Breno Fortes/CB/D.A Press
 
Um esquema de segurança foi montado entre as forças policiais para garantir a transferência de 166 presos da carceragem do Departamento de Polícia Especializada (DPE), no Complexo da Polícia Civil, para o Centro de Detenção Provisória (CDP), no Complexo Penitenciário da Papuda. Militares do Batalhão de Choque da PM (BPChoque) e do Batalhão de Operações Especiais (Bope) ficaram posicionados de prontidão no 19º Batalhão da PM  (área da Papuda) para fazer cumprir a determinação judicial que obriga o encaminhamento dos presos, expedida pela Vara de Execuções Penais (VEP). 
 
A medida é uma forma de impedir que os agentes de atividades penitenciárias grevistas recusem a recebê-los, semelhante ao que ocorreu na terça-feira (25/10). Até às 18h10 desta quinta-feira (27/10), segundo informação da Secretaria de Segurança Pública e da Paz Social do DF, os servidores não ofereciam resistência.

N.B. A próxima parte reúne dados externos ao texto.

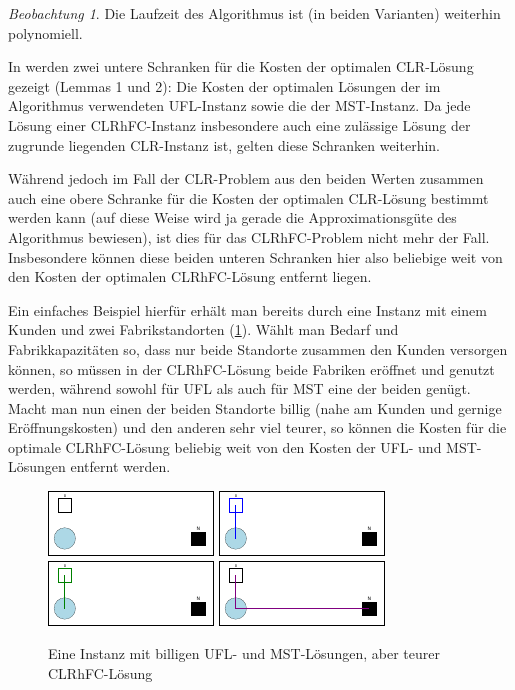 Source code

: \documentclass[a4paper,ngerman,11pt,bibtotoc]{scrartcl}
\theoremstyle{definition}
\theoremstyle{plain}
\theoremstyle{remark}
\newtheorem{beob}[defn]{Beobachtung}
\newcommand{\CLR}{CLR}
\newcommand{\CLRHFC}{CLRhFC}
\newcommand{\MST}{MST}
\newcommand{\UFL}{UFL}
\begin{document}
	\begin{beob}
		Die Laufzeit des Algorithmus ist (in beiden Varianten) weiterhin polynomiell. 
	\end{beob}
	
	In \cite{AAfCLR} werden zwei untere Schranken für die Kosten der optimalen \CLR-Lösung gezeigt (Lemmas 1 und 2): Die Kosten der optimalen Lösungen der im Algorithmus verwendeten \UFL-Instanz sowie die der \MST-Instanz. Da jede Lösung einer \CLRHFC-Instanz insbesondere auch eine zulässige Lösung der zugrunde liegenden \CLR-Instanz ist, gelten diese Schranken weiterhin.
	
	Während jedoch im Fall der \CLR-Problem aus den beiden Werten zusammen auch eine obere Schranke für die Kosten der optimalen \CLR-Lösung bestimmt werden kann (auf diese Weise wird ja gerade die Approximationsgüte des Algorithmus bewiesen), ist dies für das \CLRHFC-Problem nicht mehr der Fall. Insbesondere können diese beiden unteren Schranken hier also beliebige weit von den Kosten der optimalen \CLRHFC-Lösung entfernt liegen.
	
	Ein einfaches Beispiel hierfür erhält man bereits durch eine Instanz mit einem Kunden und zwei Fabrikstandorten (\cref{fig:bsp:schlechteUntereSchranken}). Wählt man Bedarf und Fabrikkapazitäten so, dass nur beide Standorte zusammen den Kunden versorgen können, so müssen in der \CLRHFC-Lösung beide Fabriken eröffnet und genutzt werden, während sowohl für \UFL{} als auch für \MST{} eine der beiden genügt. Macht man nun einen der beiden Standorte billig (nahe am Kunden und gernige Eröffnungskosten) und den anderen sehr viel teurer, so können die Kosten für die optimale \CLRHFC-Lösung beliebig weit von den Kosten der \UFL- und \MST-Lösungen entfernt werden.
	
	\begin{figure}[h]\centering
		\includegraphics[width=.24\textwidth]{bilder/beispiele/bsp1-instance.pdf}
		\includegraphics[width=.24\textwidth]{bilder/beispiele/bsp1-UFL.pdf}
		\includegraphics[width=.24\textwidth]{bilder/beispiele/bsp1-Tree.pdf}
		\includegraphics[width=.24\textwidth]{bilder/beispiele/bsp1-tours.pdf}
		\caption{Eine Instanz mit billigen \UFL- und \MST-Lösungen, aber teurer \CLRHFC-Lösung}\label{fig:bsp:schlechteUntereSchranken}
	\end{figure}
		
\end{document}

Mesmo assim, policiais civis da Divisão de Operações Especiais (DOE) acompanhavam a transferência.
 
A secretária de Segurança Pública e da Paz Social do DF, Márcia de Alencar, ressaltou que os 77 do total de 243 permanecerão na carceragem da Polícia Civil poderão ser transferidos na sexta-feira (28/10) em outro bonde — nome do procedimento. “Como o DPE suporta até 150 presos, amanhã (sexta-feira) podemos fazer outra transferência até que o procedimento fique normalizado e, a situação, estabilizada”, destacou.
 
Em razão de os agentes de atividades penitenciárias negarem a receber 97 presos na última terça-feira (25/10), eles tiveram de retornar às celas do DPE, o que causou superlotação do espaço. Como o Correio mostrou na manhã desta quinta-feira (27/10), uniram aos detentos os outros que estavam nas delegacias do DF e o número de presos no Complexo da Polícia Civil chegou a 243. 
 
Em meio ao cenário de crise, um princípio de confusão na carceragem do DPE na madrugada desta quinta-feira (27/10) mobilizou agentes do Departamento de Operações Especiais (DOE) da Polícia Civil. Dois presos agrediram um terceiro em uma das celas do espaço destinados a homens detidos provisoriamente e à espera de transferência para a Papuda. Uma ocorrência foi registrada na instituição para apurar as circunstâncias do caso. Esse é mais um capítulo na crise da segurança pública se agrava a cada dia.
 
Negociação
 
Na tarde desta quinta-feira (27/10) houve uma reunião da Secretaria de Segurança Pública e da Paz Social com representantes do Sindicato dos Agentes de Atividades Penitenciárias do DF (Sindpen-DF). Na ocasião, o Governo do Distrito Federal (GDF) prometeu atender às reivindicações da categoria que não impactam em aumento salarial. Entre as promessas, o Executivo local ficou de elaborar um decreto que garante a carteira funcional aos servidores com o reconhecimento do porte de arma em âmbito nacional, além de preparar um Projeto de Lei (PL) para ser encaminhado à Câmara Legislativa do DF aumentando as atribuições dos agentes para que eles tenham o reconhecimento do trabalho em dedicação exclusiva e criar uma comissão de processo disciplinar composta por agentes de atividades penitenciárias.
 
Além disso, até o dia 10 de novembro o Executivo local ficou de analisar o grau de insalubridade dos profissionais. Hoje eles ganham 10% referente a um risco de grau médio e, caso seja alterado, eles passariam a receber 20% do grau máximo.
 
Participaram da reunião, além da secretária de Segurança Pública do DF, representantes da Secretaria de Planejamento, Orçamento e Gestão (Seplag); da Casa Civil; e da Procuradoria-Geral do DF. “Se amanhã (sexta-feira) o Sindpen não debelar a greve, nós vamos acionar a operação Guardiã, que é o controle do sistema penitenciário pelas polícias, conforme portaria baixada em junho para termos medidas de urgência em caso de greve dos agentes de atividades penitenciárias”, explicou Márcia de Alencar. 

Greve
 
Os agentes de atividades penitenciárias estão em greve desde 10 de outubro. O Tribunal de Justiça do DF decretou a ilegalidade do movimento, sob pena de multa diária de R$ 100 mil, caso os servidores não retornassem ao serviço. Mas, na última terça-feira (25/10), em nova assembleia, os servidores decidiram manter os serviços parada por tempo indeterminado. A categoria cobra o pagamento da última parcela do reajuste salarial, assim como a maioria dos servidores públicos, concedido na época da gestão do governador Agnelo Queiroz (PT) e adiado pelo atual governador, Rodrigo Rollemberg (PSB), sob alegação de falta de dinheiro nos cofres do GDF.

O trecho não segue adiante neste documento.